2nd MBBS Pathology | Exam-Oriented Notes (Robbins / Harsh Mohan Level)


PART 1: ATHEROSCLEROSIS

Definition

Atherosclerosis is a chronic inflammatory disease of large- and medium-sized arteries characterized by the formation of atheromatous plaques in the intima, consisting of a fibrous cap overlying a soft lipid-rich necrotic core (from Greek: athere = gruel/porridge; sclerosis = hardening).

Risk Factors (TABLE - Frequently Asked in Exams)

Non-Modifiable (Constitutional)Modifiable (Acquired)
Genetics - Family history; most important independent risk factorHyperlipidemia - most important modifiable risk factor
Age - Progressive process; clinical manifestations after age 40 in men, later in womenHypertension - doubles the risk
Sex - Males at higher risk; premenopausal women protected by estrogenCigarette smoking - most powerful risk factor for MI in young
Diabetes mellitus - accelerated atherosclerosis
Obesity / Metabolic syndrome
Inflammation / elevated CRP
Hyperhomocysteinemia
Hypercoagulable states
Sedentary lifestyle / Stress
Exam Tip: "Increasing age, male sex, family history, hyperlipidemia, hypertension, cigarette smoking, and diabetes mellitus are the major risk factors." Risk factors have greater than additive (multiplicative) effects on each other.

PATHOGENESIS - Response to Injury Hypothesis (Ross, 1993)
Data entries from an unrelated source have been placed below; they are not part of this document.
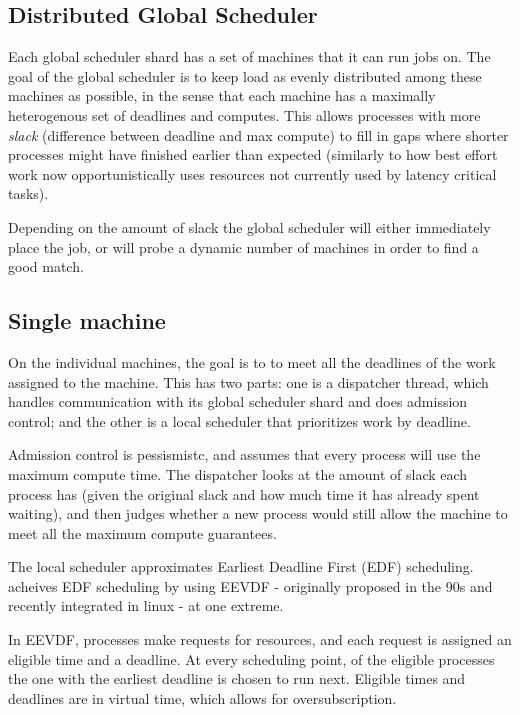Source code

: \subsection*{Distributed Global Scheduler}
\label{DGS}

Each global scheduler shard has a set of machines that it can run jobs on. The
goal of the global scheduler is to keep load as evenly distributed among these
machines as possible, in the sense that each machine has a maximally
heterogenous set of deadlines and computes. This allows processes with more
\textit{slack} (difference between deadline and max compute) to fill in gaps
where shorter processes might have finished earlier than expected (similarly to
how best effort work now opportunistically uses resources not currently used by
latency critical tasks).

Depending on the amount of slack the global scheduler will either immediately
place the job, or will probe a dynamic number of machines in order to find a
good match.


\subsection*{Single machine}
\label{SM}

On the individual machines, the goal is to to meet all the deadlines of the work
assigned to the machine. This has two parts: one is a dispatcher thread, which
handles communication with its global scheduler shard and does admission
control; and the other is a local scheduler that prioritizes work by deadline.

Admission control is pessismistc, and assumes that every process will use the
maximum compute time. The dispatcher looks at the amount of slack each process
has (given the original slack and how much time it has already spent waiting),
and then judges whether a new process would still allow the machine to meet all
the maximum compute guarantees.


The local scheduler approximates Earliest Deadline First (EDF) scheduling.
\sysname{} acheives EDF scheduling by using EEVDF - originally proposed in the 90s
and recently integrated in linux - at one extreme.

In EEVDF, processes make requests for resources, and each request is assigned an
eligible time and a deadline. At every scheduling point, of the eligible
processes the one with the earliest deadline is chosen to run next. Eligible
times and deadlines are in virtual time, which allows for oversubscription. 

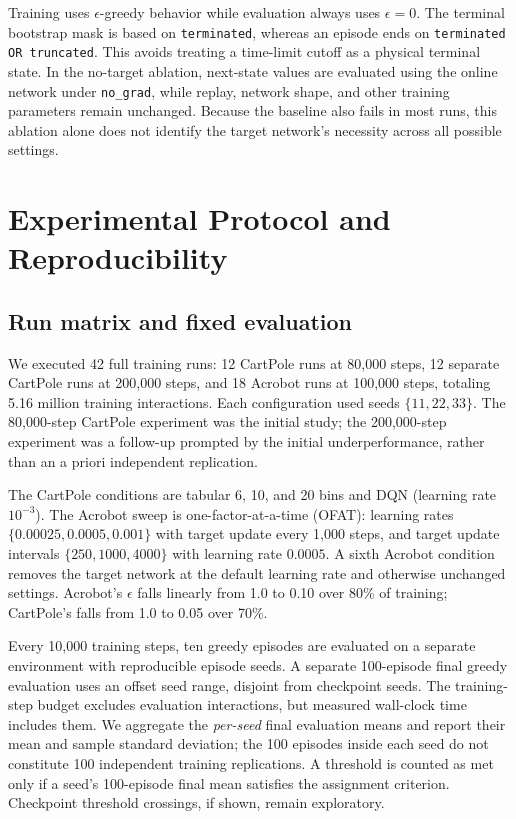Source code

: \documentclass[conference,10pt]{IEEEtran}
\begin{document}
Training uses $\epsilon$-greedy behavior while evaluation always uses $\epsilon=0$. The terminal bootstrap mask is based on \texttt{terminated}, whereas an episode ends on \texttt{terminated OR truncated}. This avoids treating a time-limit cutoff as a physical terminal state. In the no-target ablation, next-state values are evaluated using the online network under \texttt{no\_grad}, while replay, network shape, and other training parameters remain unchanged. Because the baseline also fails in most runs, this ablation alone does not identify the target network's necessity across all possible settings.

\section{Experimental Protocol and Reproducibility}
\subsection{Run matrix and fixed evaluation}
We executed 42 full training runs: 12 CartPole runs at 80,000 steps, 12 separate CartPole runs at 200,000 steps, and 18 Acrobot runs at 100,000 steps, totaling 5.16 million training interactions. Each configuration used seeds $\{11,22,33\}$. The 80,000-step CartPole experiment was the initial study; the 200,000-step experiment was a follow-up prompted by the initial underperformance, rather than an a priori independent replication.

The CartPole conditions are tabular 6, 10, and 20 bins and DQN (learning rate $10^{-3}$). The Acrobot sweep is one-factor-at-a-time (OFAT): learning rates $\{0.00025,0.0005,0.001\}$ with target update every 1,000 steps, and target update intervals $\{250,1000,4000\}$ with learning rate $0.0005$. A sixth Acrobot condition removes the target network at the default learning rate and otherwise unchanged settings. Acrobot's $\epsilon$ falls linearly from 1.0 to 0.10 over 80\% of training; CartPole's falls from 1.0 to 0.05 over 70\%.

Every 10,000 training steps, ten greedy episodes are evaluated on a separate environment with reproducible episode seeds. A separate 100-episode final greedy evaluation uses an offset seed range, disjoint from checkpoint seeds. The training-step budget excludes evaluation interactions, but measured wall-clock time includes them. We aggregate the \emph{per-seed} final evaluation means and report their mean and sample standard deviation; the 100 episodes inside each seed do not constitute 100 independent training replications. A threshold is counted as met only if a seed's 100-episode final mean satisfies the assignment criterion. Checkpoint threshold crossings, if shown, remain exploratory.
\end{document}
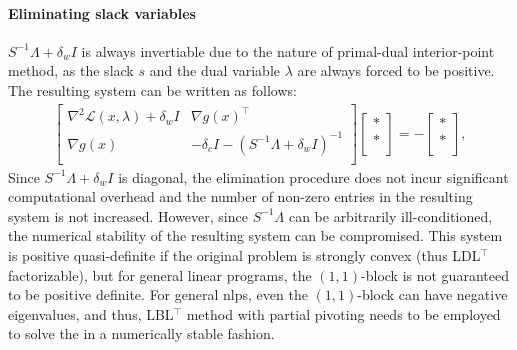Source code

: \documentclass{article}
\begin{document}
\paragraph{Eliminating slack variables}
$S^{-1}\Lambda + \delta_w I$ is always invertiable due to the nature of primal-dual interior-point method, as the slack $s$ and the dual variable $\lambda$ are always forced to be positive. The resulting system can be written as follows:
\begin{align}\label{eqn:kkt_2}
  \begin{bmatrix}
    \nabla^2 \mathcal{L}(x,\lambda) + \delta_w I&  \nabla g(x)^\top \\
    \nabla g(x) &  - \delta_c I - (S^{-1}\Lambda + \delta_w I)^{-1}\\
  \end{bmatrix}
  \begin{bmatrix}
    *\\
    *\\
  \end{bmatrix} =
  -\begin{bmatrix}
    *\\
    *\\
  \end{bmatrix},  
\end{align}
Since $S^{-1}\Lambda + \delta_w I$ is diagonal, the elimination procedure does not incur significant computational overhead and the number of non-zero entries in the resulting system is not increased. However, since $S^{-1}\Lambda$ can be arbitrarily ill-conditioned, the numerical stability of the resulting system can be compromised. This system is positive quasi-definite if the original problem is strongly convex (thus LDL$^\top$ factorizable), but for general linear programs, the $(1,1)$-block is not guaranteed to be positive definite. For general \glspl*{nlp}, even the $(1,1)$-block can have negative eigenvalues, and thus, LBL$^\top$ method with partial pivoting needs to be employed to solve the in a numerically stable fashion.
\end{document}
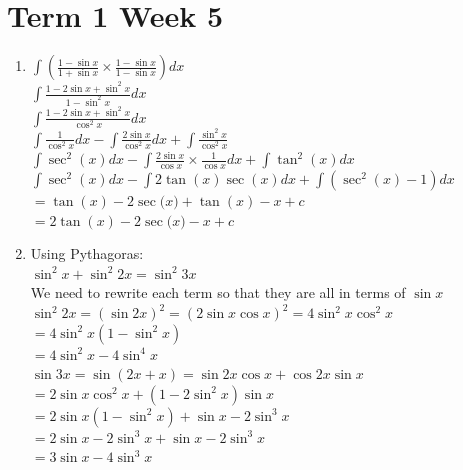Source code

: \documentclass[../main.tex]{subfiles}
\begin{document}
\section*{Term 1 Week 5}
\begin{enumerate}
    \item 
    \(\int (\frac{1-\sin{x}}{1+\sin{x}} \times \frac{1-\sin{x}}{1-\sin{x}}) dx\)\\

    \(\int \frac{1-2\sin{x}+\sin^2{x}}{1-\sin^2{x}} dx\)\\

    \(\int \frac{1-2\sin{x}+\sin^2{x}}{\cos^2{x}} dx\)\\

    \(\int \frac{1}{\cos^2{x}} dx-\int \frac{2\sin{x}}{\cos^2{x}}dx + \int \frac{\sin^2{x}}{\cos^2{x}} \)\\

    \(\int \sec^2{(x)}dx - \int \frac{2\sin{x}}{\cos{x}}\times \frac{1}{\cos{x}} dx + \int \tan^2{(x)}dx\)\\

    \(\int \sec^2{(x)}dx - \int 2\tan{(x)}\sec{(x)} dx + \int (\sec^2{(x)}-1) dx\)\\

    \(=\tan{(x)}-2\sec{(x})+\tan{(x)}-x+c\)\\

    \(=2\tan{(x)}-2\sec{(x})-x+c\)\\
    
    \item 
    Using Pythagoras:\\
    \(\sin^2{x}+\sin^2{2x}=\sin^2{3x}\)\\

    We need to rewrite each term so that they are all in terms of \(\sin{x}\)\\
    \(\sin^2{2x}=(\sin{2x})^2=(2\sin{x}\cos{x})^2=4\sin^2{x}\cos^2{x}\)\\
    \(=4\sin^2{x}(1-\sin^2{x})\)\\
    \(=4\sin^2{x}-4\sin^4{x}\)\\

    \(\sin{3x}=\sin{(2x+x)}=\sin{2x}\cos{x}+\cos{2x}\sin{x}\)\\
    \(=2\sin{x}\cos^2{x}+(1-2\sin^2{x})\sin{x}\)\\
    \(=2\sin{x}(1-\sin^2{x})+\sin{x}-2\sin^3{x}\)\\
    \(=2\sin{x}-2\sin^3{x}+\sin{x}-2\sin^3{x}\)\\
    \(=3\sin{x}-4\sin^3{x}\)\\
    

\end{enumerate}
\end{document}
The central concept is endothelial injury/dysfunction leading to chronic inflammation in the vessel wall.
Step-by-step sequence:
Step 1 - Endothelial Injury/Dysfunction
  • Caused by: hypercholesterolemia, hypertension, cigarette smoke toxins, hemodynamic disturbances (turbulent flow at bifurcations), homocysteine, infections
  • Results in: increased permeability, enhanced leukocyte adhesion, altered gene expression
  • Laminar (non-turbulent) flow is atheroprotective (upregulates KLF-2 transcription factor)
  • Turbulent, non-laminar flow at vessel bifurcations and ostia is atheroprone (explains why plaques form at these sites)
Step 2 - Lipid Accumulation
  • LDL enters the vessel wall through dysfunctional endothelium
  • LDL is oxidized by reactive oxygen species (ox-LDL)
  • Ox-LDL is chemotactic for monocytes and stimulates monocyte adhesion molecules (VCAM-1)
Step 3 - Monocyte Recruitment and Foam Cell Formation
  • Monocytes adhere to endothelium (via VCAM-1, ICAM-1) and migrate into intima
  • Differentiate into macrophages under influence of M-CSF
  • Macrophages phagocytose ox-LDL via scavenger receptors (SR-A, CD36) - NOT the normal LDL receptor
  • Lipid-laden macrophages = FOAM CELLS (earliest recognizable lesion = fatty streak)
Step 4 - Inflammation Amplification
  • Cholesterol crystals activate NLRP3 inflammasome in macrophages
  • Inflammasome cleaves pro-IL-1β → active IL-1 (key proinflammatory cytokine)
  • T lymphocytes recruited → produce IFN-γ → further activates macrophages and SMCs
  • Macrophages produce reactive oxygen species (enhance LDL oxidation), growth factors, cytokines
Step 5 - Smooth Muscle Cell Proliferation (Key Step)
  • Growth factors (PDGF from platelets/macrophages, FGF, TGF-α) recruit SMCs from media into intima
  • SMCs proliferate and synthesize collagen, elastin, proteoglycans (ECM)
  • SMCs also take up lipid → additional foam cells
  • This converts a fatty streak → fibrous/fibrofatty plaque (mature atheroma)
Step 6 - Plaque Maturation
  • Continued ECM deposition forms the fibrous cap
  • Central necrotic core develops from dead foam cells + extracellular lipid
  • Late: calcification occurs
  • Neovascularization within the plaque (from adventitia) - a source of intraplaque hemorrhage
Evolution of arterial wall changes - Response to Injury Hypothesis
Fig: Evolution of arterial wall changes in the response to injury hypothesis. Step 1: Healthy. Step 2: Endothelial injury with monocyte and platelet adhesion. Step 3: Macrophage activation, SMC recruitment. Step 4: Foam cell formation (fatty streak). Step 5: Mature fibrofatty atheroma with collagen, foam cells, lipid debris.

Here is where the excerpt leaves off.